Task -> Count how many lines of the material contain the string "caption", then give that number and nothing more.

The input ->

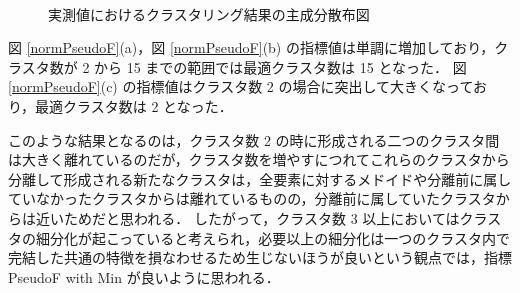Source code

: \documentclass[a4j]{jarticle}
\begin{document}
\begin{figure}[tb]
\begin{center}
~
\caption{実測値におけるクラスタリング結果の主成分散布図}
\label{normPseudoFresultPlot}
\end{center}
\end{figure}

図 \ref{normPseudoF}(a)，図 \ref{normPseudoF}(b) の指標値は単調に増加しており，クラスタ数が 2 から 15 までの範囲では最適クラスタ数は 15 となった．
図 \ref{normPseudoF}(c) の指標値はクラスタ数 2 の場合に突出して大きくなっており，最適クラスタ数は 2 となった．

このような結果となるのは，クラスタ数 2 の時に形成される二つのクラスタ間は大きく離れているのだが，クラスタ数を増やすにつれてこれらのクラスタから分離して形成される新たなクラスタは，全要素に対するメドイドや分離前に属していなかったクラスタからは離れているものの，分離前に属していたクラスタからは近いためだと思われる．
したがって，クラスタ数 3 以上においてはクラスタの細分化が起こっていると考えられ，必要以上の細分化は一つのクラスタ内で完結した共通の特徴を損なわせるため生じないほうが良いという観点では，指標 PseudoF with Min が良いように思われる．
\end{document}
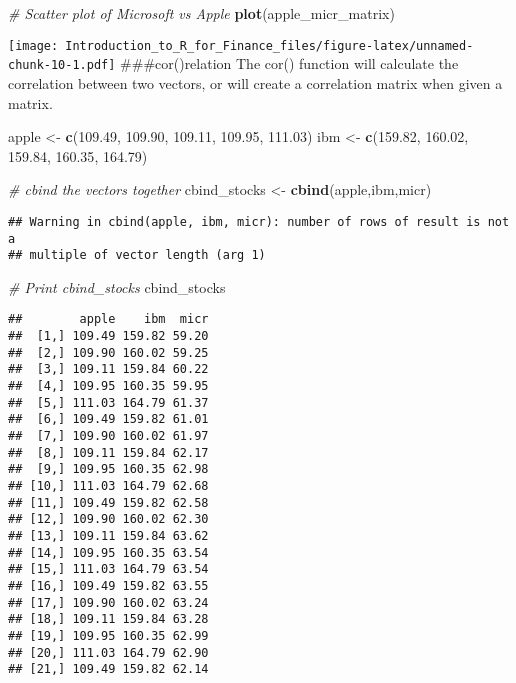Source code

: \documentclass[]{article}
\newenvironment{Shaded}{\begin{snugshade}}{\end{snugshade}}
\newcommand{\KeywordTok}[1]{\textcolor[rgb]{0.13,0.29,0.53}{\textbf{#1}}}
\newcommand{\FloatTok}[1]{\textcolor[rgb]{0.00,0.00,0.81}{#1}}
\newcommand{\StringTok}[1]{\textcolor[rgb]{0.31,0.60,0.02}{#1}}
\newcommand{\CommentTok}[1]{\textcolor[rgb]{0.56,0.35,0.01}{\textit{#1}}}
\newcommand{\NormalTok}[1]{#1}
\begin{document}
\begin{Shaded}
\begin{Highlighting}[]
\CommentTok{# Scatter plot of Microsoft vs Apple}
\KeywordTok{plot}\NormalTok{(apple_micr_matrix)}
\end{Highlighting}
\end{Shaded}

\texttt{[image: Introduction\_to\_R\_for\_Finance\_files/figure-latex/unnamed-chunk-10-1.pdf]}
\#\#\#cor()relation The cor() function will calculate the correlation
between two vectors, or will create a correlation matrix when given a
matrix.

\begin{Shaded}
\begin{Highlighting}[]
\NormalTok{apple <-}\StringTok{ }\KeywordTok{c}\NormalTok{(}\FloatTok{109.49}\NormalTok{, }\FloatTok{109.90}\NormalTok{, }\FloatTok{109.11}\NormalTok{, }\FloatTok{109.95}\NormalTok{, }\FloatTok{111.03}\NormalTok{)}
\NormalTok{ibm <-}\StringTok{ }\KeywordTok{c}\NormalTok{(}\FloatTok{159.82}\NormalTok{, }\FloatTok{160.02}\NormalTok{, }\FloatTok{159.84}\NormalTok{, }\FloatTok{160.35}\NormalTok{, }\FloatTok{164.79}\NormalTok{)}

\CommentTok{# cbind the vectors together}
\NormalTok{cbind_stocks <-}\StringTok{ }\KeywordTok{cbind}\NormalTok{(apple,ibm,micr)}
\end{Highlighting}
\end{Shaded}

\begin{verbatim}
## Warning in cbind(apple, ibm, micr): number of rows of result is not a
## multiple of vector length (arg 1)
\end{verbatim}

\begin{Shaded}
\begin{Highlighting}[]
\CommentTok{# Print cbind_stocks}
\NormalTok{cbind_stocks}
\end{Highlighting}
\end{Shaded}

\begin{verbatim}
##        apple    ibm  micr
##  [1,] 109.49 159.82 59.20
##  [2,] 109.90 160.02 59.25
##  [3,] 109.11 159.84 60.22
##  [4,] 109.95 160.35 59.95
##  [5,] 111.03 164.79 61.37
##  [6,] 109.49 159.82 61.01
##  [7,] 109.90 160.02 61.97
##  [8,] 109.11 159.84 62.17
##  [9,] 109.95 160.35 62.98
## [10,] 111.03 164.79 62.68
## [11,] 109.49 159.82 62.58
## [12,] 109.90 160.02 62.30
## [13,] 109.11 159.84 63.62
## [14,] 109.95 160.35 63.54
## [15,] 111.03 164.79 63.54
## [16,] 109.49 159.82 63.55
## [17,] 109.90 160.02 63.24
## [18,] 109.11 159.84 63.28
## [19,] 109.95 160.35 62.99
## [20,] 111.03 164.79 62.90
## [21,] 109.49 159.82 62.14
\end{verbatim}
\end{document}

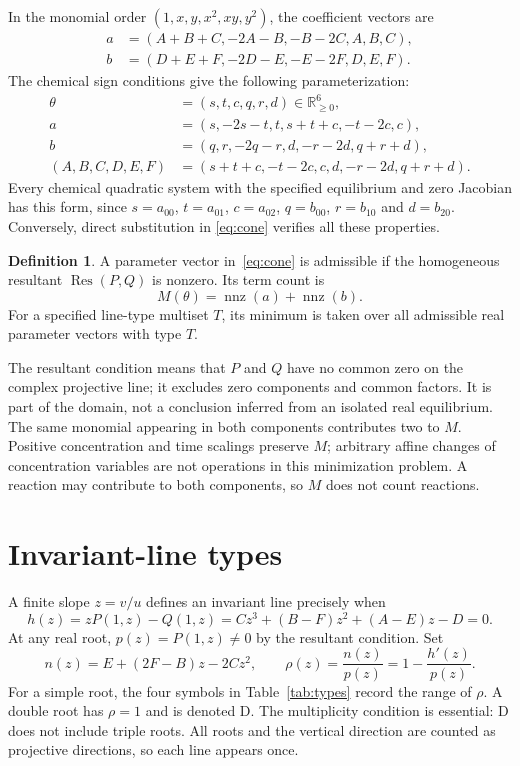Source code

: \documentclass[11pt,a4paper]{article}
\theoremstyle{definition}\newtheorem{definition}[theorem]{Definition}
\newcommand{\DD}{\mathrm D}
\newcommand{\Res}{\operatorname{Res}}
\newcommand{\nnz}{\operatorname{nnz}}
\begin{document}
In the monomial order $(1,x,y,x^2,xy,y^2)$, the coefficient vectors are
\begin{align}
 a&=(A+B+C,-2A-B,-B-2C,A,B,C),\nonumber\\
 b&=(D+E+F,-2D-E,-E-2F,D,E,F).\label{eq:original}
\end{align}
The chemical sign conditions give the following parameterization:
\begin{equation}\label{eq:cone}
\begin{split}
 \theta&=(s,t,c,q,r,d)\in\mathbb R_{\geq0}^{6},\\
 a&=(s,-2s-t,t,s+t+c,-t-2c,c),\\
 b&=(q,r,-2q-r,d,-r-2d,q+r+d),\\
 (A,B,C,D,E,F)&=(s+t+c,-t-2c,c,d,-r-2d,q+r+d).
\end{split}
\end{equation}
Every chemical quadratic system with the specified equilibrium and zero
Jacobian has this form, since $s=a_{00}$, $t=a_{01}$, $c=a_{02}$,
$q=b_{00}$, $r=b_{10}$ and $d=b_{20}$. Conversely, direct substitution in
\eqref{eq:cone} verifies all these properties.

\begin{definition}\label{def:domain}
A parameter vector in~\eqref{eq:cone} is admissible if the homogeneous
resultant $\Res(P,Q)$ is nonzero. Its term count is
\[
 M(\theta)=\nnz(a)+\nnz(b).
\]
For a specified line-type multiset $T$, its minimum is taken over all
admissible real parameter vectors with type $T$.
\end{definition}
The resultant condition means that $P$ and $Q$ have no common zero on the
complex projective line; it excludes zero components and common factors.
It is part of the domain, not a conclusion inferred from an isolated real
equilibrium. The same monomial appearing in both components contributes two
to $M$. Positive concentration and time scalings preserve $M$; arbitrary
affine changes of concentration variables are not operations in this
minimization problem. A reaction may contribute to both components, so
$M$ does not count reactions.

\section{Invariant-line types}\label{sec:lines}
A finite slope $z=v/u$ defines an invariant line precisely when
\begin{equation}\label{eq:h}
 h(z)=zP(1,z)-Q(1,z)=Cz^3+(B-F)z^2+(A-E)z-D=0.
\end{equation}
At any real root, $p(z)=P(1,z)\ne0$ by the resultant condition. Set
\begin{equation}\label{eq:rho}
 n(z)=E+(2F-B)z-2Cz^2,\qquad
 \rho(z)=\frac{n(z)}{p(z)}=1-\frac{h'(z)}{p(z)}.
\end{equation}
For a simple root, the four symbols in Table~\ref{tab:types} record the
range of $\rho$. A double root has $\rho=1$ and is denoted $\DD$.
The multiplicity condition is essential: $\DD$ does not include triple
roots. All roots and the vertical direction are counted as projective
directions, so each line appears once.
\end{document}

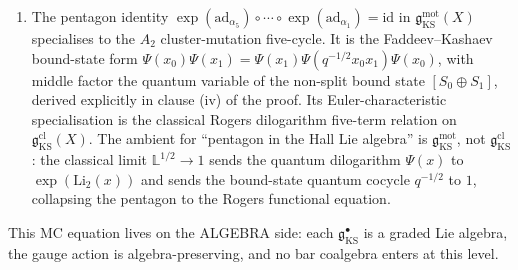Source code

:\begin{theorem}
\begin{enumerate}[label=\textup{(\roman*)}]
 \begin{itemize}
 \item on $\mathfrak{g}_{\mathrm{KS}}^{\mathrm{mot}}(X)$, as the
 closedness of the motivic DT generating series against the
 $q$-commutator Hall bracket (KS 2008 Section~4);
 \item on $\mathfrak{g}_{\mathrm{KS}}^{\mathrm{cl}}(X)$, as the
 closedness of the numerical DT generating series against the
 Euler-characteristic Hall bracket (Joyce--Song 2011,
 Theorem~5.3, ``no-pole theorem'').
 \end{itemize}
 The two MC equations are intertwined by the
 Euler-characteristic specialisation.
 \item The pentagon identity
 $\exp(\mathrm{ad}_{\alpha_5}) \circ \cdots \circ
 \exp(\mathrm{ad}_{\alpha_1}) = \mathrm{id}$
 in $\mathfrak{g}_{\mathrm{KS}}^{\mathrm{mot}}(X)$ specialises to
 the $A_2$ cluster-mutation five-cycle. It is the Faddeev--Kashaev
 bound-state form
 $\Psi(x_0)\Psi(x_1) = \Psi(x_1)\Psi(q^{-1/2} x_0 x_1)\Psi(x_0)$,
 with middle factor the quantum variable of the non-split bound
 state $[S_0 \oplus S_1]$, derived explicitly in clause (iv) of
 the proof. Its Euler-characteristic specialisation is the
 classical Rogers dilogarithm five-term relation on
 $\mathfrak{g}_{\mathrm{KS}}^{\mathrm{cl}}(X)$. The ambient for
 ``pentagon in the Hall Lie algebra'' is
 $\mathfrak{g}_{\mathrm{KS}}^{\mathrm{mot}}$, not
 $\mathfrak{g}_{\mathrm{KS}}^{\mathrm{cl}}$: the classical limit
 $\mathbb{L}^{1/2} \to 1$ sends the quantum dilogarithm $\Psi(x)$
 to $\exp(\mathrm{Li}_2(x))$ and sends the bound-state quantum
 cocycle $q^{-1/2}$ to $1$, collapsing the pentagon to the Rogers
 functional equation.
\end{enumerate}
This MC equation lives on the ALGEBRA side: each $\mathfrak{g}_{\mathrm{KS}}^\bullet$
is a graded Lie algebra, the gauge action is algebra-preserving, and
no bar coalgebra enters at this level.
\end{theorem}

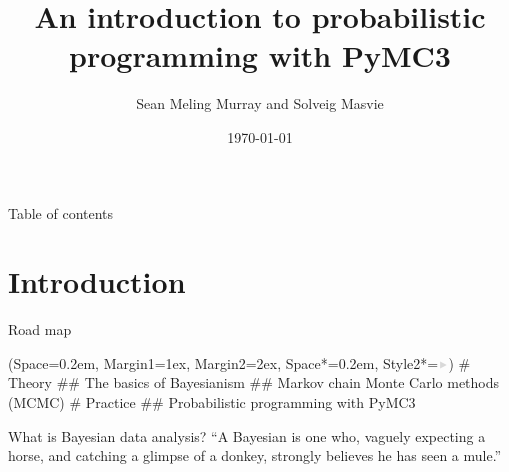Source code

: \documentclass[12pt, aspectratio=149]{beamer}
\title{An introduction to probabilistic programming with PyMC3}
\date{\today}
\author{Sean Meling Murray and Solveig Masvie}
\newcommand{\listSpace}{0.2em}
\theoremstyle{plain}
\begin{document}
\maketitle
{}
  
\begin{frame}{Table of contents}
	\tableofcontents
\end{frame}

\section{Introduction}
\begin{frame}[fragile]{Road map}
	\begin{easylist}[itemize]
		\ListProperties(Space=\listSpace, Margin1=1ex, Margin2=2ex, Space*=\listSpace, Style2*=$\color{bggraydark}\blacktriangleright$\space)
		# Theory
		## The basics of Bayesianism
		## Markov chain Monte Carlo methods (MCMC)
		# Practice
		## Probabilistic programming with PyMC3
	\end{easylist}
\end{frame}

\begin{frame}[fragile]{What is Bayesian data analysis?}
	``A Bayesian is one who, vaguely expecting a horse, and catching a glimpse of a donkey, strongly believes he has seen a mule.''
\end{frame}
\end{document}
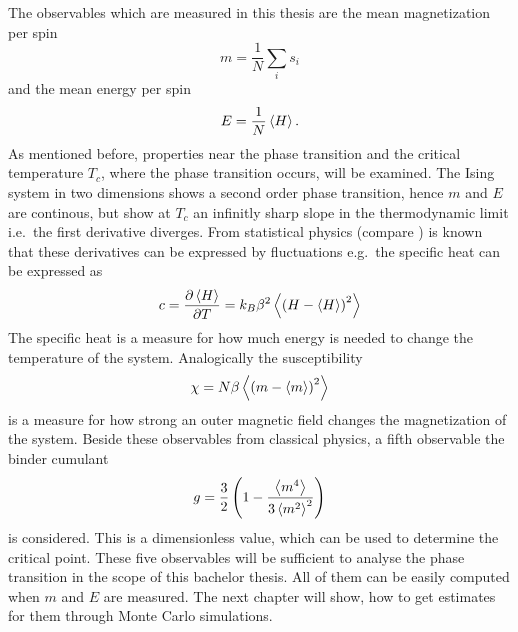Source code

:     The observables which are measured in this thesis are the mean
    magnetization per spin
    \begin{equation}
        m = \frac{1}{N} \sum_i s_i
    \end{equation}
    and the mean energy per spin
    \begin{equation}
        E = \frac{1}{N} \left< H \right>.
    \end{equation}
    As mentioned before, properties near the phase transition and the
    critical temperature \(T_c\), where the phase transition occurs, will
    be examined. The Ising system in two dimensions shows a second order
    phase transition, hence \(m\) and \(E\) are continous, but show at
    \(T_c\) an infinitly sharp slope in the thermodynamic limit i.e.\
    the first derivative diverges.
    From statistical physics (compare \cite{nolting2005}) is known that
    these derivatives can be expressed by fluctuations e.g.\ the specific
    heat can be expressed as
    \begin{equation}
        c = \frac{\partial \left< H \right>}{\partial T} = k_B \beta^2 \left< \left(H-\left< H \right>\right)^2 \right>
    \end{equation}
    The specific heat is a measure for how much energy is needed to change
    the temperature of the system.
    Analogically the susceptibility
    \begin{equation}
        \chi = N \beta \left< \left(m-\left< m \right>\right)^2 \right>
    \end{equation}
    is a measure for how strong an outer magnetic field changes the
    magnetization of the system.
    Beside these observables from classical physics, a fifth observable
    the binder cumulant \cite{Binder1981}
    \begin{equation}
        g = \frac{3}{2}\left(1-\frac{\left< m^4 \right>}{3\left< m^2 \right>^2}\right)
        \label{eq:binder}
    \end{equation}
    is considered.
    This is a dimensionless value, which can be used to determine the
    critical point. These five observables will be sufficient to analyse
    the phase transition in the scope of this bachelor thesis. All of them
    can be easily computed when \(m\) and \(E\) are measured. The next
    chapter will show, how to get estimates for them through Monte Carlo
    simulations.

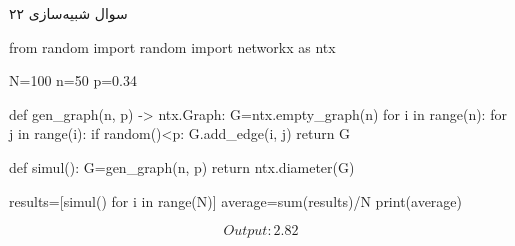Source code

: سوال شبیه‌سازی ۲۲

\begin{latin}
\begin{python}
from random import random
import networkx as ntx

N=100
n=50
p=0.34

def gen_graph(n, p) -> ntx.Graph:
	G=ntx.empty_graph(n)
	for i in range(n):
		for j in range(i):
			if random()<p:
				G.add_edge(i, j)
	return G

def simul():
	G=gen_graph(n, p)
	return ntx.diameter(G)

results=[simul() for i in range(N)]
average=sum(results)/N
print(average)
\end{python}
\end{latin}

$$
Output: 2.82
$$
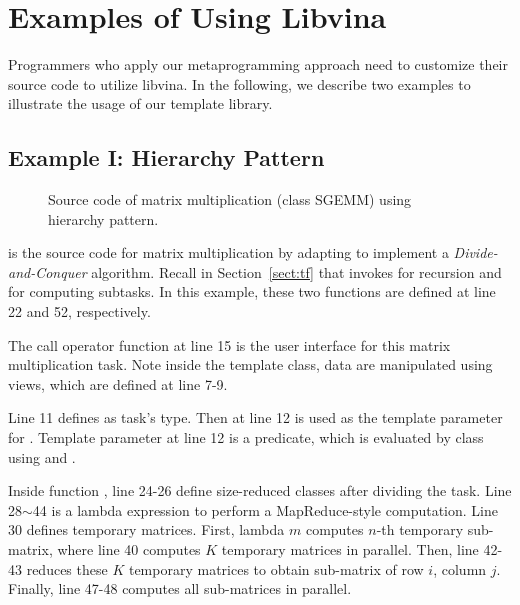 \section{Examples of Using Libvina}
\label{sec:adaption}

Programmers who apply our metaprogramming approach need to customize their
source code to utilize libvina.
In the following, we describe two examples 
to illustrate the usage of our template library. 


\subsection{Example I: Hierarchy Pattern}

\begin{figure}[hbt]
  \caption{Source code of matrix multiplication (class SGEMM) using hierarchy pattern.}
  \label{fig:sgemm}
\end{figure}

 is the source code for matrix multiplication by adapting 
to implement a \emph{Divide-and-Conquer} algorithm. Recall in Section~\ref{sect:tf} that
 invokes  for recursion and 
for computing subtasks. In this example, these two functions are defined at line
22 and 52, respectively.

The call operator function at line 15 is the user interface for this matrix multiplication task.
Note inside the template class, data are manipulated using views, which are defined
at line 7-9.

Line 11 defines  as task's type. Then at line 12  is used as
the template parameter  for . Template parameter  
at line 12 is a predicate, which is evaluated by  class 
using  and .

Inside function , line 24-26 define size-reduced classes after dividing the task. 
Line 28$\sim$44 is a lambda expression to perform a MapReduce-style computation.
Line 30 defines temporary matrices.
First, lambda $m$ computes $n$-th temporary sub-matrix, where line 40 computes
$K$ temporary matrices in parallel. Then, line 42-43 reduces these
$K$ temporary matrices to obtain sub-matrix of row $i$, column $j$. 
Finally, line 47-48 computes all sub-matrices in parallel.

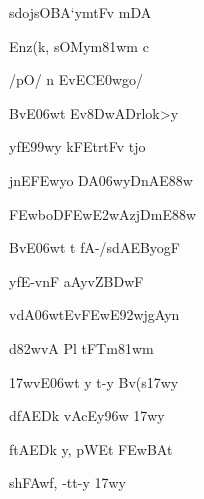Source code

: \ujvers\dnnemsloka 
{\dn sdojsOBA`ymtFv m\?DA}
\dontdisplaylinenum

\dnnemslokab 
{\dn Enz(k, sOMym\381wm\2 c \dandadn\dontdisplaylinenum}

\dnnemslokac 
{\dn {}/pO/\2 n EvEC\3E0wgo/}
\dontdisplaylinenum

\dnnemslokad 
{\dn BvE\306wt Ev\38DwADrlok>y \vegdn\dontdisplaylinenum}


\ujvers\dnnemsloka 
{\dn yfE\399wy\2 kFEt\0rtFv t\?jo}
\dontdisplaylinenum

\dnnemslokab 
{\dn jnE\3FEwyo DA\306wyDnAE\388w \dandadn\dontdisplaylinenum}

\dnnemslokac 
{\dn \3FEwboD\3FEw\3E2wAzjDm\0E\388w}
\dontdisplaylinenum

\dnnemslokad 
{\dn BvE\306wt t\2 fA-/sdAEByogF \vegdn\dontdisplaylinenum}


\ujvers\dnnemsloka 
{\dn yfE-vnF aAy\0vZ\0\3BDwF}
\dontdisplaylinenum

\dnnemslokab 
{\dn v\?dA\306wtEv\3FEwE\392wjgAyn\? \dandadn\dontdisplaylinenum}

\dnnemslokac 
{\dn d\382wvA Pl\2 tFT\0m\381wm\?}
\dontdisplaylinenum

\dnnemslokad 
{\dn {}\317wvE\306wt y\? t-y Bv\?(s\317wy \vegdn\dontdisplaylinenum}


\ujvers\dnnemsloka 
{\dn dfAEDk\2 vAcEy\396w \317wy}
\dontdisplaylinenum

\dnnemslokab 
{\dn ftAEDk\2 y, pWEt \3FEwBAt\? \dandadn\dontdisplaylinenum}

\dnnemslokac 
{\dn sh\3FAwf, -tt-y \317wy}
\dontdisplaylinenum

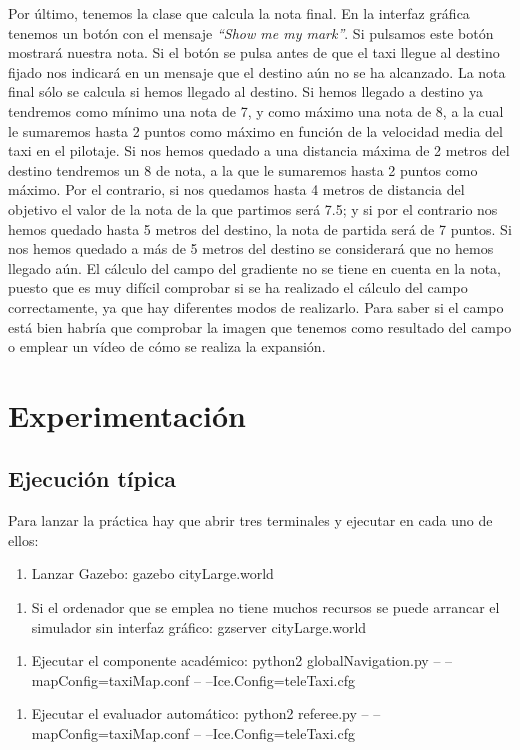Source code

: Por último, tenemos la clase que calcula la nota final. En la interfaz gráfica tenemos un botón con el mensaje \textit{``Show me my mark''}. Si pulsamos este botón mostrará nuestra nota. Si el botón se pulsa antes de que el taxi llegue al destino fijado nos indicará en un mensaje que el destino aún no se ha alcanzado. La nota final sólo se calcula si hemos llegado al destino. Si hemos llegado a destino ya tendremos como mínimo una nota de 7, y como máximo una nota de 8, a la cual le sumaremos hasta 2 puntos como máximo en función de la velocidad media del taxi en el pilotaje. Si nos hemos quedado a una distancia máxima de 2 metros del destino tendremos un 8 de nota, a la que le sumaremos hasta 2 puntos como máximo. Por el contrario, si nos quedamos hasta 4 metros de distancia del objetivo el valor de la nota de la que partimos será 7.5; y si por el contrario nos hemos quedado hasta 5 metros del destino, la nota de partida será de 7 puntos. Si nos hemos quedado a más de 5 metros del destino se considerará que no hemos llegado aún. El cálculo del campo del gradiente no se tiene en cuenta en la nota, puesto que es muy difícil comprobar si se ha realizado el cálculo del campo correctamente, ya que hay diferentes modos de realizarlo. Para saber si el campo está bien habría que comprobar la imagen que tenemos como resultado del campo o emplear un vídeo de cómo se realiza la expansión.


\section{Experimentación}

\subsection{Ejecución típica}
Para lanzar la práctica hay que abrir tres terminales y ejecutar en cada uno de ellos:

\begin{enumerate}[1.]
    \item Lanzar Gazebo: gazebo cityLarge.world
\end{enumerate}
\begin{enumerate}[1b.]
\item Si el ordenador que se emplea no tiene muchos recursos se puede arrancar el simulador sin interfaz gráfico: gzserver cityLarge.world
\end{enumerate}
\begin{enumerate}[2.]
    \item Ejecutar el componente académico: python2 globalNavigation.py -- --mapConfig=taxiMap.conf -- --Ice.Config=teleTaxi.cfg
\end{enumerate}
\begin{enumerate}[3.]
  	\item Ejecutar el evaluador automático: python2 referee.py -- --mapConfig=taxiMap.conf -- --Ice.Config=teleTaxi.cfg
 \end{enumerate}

Answer to this exercise -> 2